From PyPI (coming soon)

pip install stratadb

From Source

Requires Rust toolchain and maturin:

git clone https://github.com/strata-systems/strata-python.git
cd strata-python
pip install maturin
maturin develop

Quick Start

from stratadb import Strata

# Open a database (or use Strata.cache() for in-memory)
db = Strata.open("/path/to/data")

# Key-value storage
db.kv_put("user:123", "Alice")
print(db.kv_get("user:123"))  # "Alice"

# Branch isolation (like git branches)
db.create_branch("experiment")
db.set_branch("experiment")
print(db.kv_get("user:123"))  # None - isolated

# Space organization within branches
db.set_space("conversations")
db.kv_put("msg_001", "hello")

Features

Six Data Primitives

Primitive Purpose Key Methods
KV Store Working memory, config kv_put, kv_get, kv_delete, kv_list
Event Log Immutable audit trail event_append, event_get, event_list
State Cell CAS-based coordination state_set, state_get, state_cas
JSON Store Structured documents json_set, json_get, json_delete
Vector Store Embeddings, similarity search vector_upsert, vector_search
Branch Data isolation create_branch, set_branch, fork_branch

Transactions

# Context manager (recommended) — auto-commits on success, auto-rollbacks on exception
with db.transaction():
    db.kv_put("key1", "value1")
    db.kv_put("key2", "value2")

# Read-only transaction
with db.transaction(read_only=True):
    value = db.kv_get("key1")

# Manual control
db.begin()
db.kv_put("a", 1)
db.commit()  # or db.rollback()

Search

# Hybrid search across all primitives (KV, JSON, Event, State, Branch, Vector)
results = db.search("weather forecast", k=10)
for hit in results:
    print(f"[{hit['primitive']}] {hit['entity']} (score: {hit['score']:.3f})")

# Filter to specific primitives
results = db.search("config", primitives=["kv", "json"])

# Vector search with metadata filters
results = db.vector_search_filtered(
    "embeddings", query_vector, k=10,
    metric="cosine",
    filter=[{"field": "category", "op": "eq", "value": "science"}],
)

NumPy Integration

Vector operations accept and return NumPy arrays:

import numpy as np

# Create a collection
db.vector_create_collection("embeddings", 384, metric="cosine")

# Upsert with NumPy array
embedding = np.random.rand(384).astype(np.float32)
db.vector_upsert("embeddings", "doc-1", embedding, metadata={"title": "Hello"})

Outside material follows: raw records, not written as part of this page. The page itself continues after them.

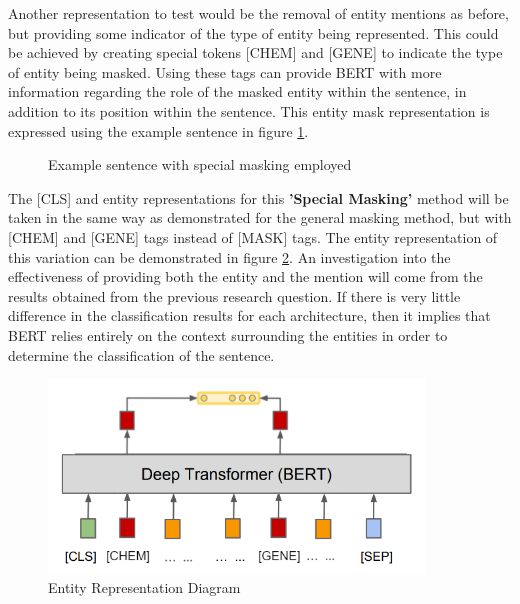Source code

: \documentclass{l4proj}
\begin{document}
Another representation to test would be the removal of entity mentions as before, but providing some indicator of the type of entity being represented. This could be achieved by creating special tokens [CHEM] and [GENE] to indicate the type of entity being masked. Using these tags can provide BERT with more information regarding the role of the masked entity within the sentence, in addition to its position within the sentence. This entity mask representation is expressed using the example sentence in figure \ref{fig:Special}.

\begin{figure}[h]
    \centering
  \caption{Example sentence with special masking employed}
  \label{fig:Special}
\end{figure}

\newpage
The [CLS] and entity representations for this \textbf{'Special Masking'} method will be taken in the same way as demonstrated for the general masking method, but with [CHEM] and [GENE] tags instead of [MASK] tags. The entity representation of this variation can be demonstrated in figure \ref{fig:EMCHEM}. An investigation into the effectiveness of providing both the entity and the mention will come from the results obtained from the previous research question. If there is very little difference in the classification results for each architecture, then it implies that BERT relies entirely on the context surrounding the entities in order to determine the classification of the sentence.


\begin{figure}[htb]
    \centering
    \includegraphics[width=10cm]{images/Chem.png}
  \caption{Entity Representation Diagram}
  \label{fig:EMCHEM}
\end{figure}
\end{document}
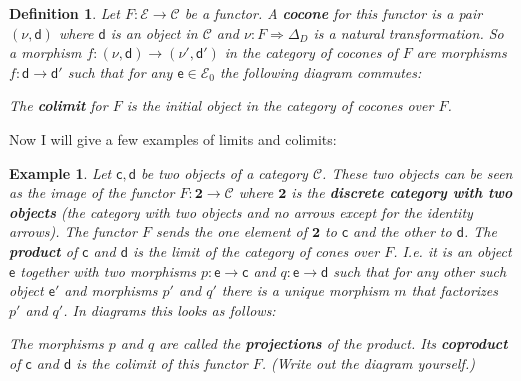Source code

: \documentclass{article}
\newcommand{\cat}[1]{\mathcal{#1}} %
\newcommand{\cato}[1]{\cat{#1}_0} %
\newcommand{\ob}[1]{\mathsf{#1}} %
\newtheorem{definition}[theorem]{Definition}
\newtheorem{example}[theorem]{Example}
\begin{document}
\begin{definition}
	Let $F: \cat{E} \rightarrow \cat{C}$ be a functor. A \textbf{cocone} for this functor is a pair $(\nu, \ob{d})$ where $\ob{d}$ is an object in $\cat{C}$ and $\nu: F \Rightarrow \Delta_D$ is a natural transformation.
	So a morphism $f: (\nu, \ob{d}) \rightarrow (\nu', \ob{d}')$ in the category of cocones of $F$ are morphisms $f: \ob{d} \rightarrow \ob{d}'$ such that for any $\ob{e} \in \cato{E}$ the following diagram commutes:
	The \textbf{colimit} for $F$ is the initial object in the category of cocones over $F$.
\end{definition}

Now I will give a few examples of limits and colimits:

\begin{example}
	Let $\ob{c}, \ob{d}$ be two objects of a category $\cat{C}$. These two objects can be seen as the image of the functor $F: \bm{2} \rightarrow \cat{C}$ where $\bm{2}$ is the \textbf{discrete category with two objects}
	(the category with two objects and no arrows except for the identity arrows). The functor $F$ sends the one element of $\bm{2}$ to $\ob{c}$ and the other to $\ob{d}$.
	The \textbf{product} of $\ob{c}$ and $\ob{d}$ is the limit of the category of cones over $F$.
	I.e. it is an object $\ob{e}$ together with two morphisms $p: \ob{e} \rightarrow \ob{c}$ and $q: \ob{e} \rightarrow \ob{d}$ such that for any other such object $\ob{e}'$ and morphisms $p'$ and $q'$ there is a unique morphism $m$ that factorizes $p'$ and $q'$.
	In diagrams this looks as follows:
	The morphisms $p$ and $q$ are called the \textbf{projections} of the product.
	Its \textbf{coproduct} of $\ob{c}$ and $\ob{d}$ is the colimit of this functor $F$. (Write out the diagram yourself.)
\end{example}
\end{document}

# Search returns matches with scores
results = db.vector_search("embeddings", embedding, k=10)
for match in results:
    print(f"{match['key']}: {match['score']}")

Branch Operations

# Fork current branch (copies all data)
db.fork_branch("experiment")

# Compare branches
diff = db.diff_branches("default", "experiment")
print(f"Added: {diff['summary']['total_added']}")

# Merge branches
result = db.merge_branches("experiment", strategy="last_writer_wins")
print(f"Keys applied: {result['keys_applied']}")

Event Log

# Append events
db.event_append("tool_call", {"tool": "search", "query": "weather"})
db.event_append("tool_call", {"tool": "calculator", "expr": "2+2"})

# Get by sequence number
event = db.event_get(0)

# List by type
tool_calls = db.event_list("tool_call")

# Paginated listing
page = db.event_list_paginated("tool_call", limit=10, after=5)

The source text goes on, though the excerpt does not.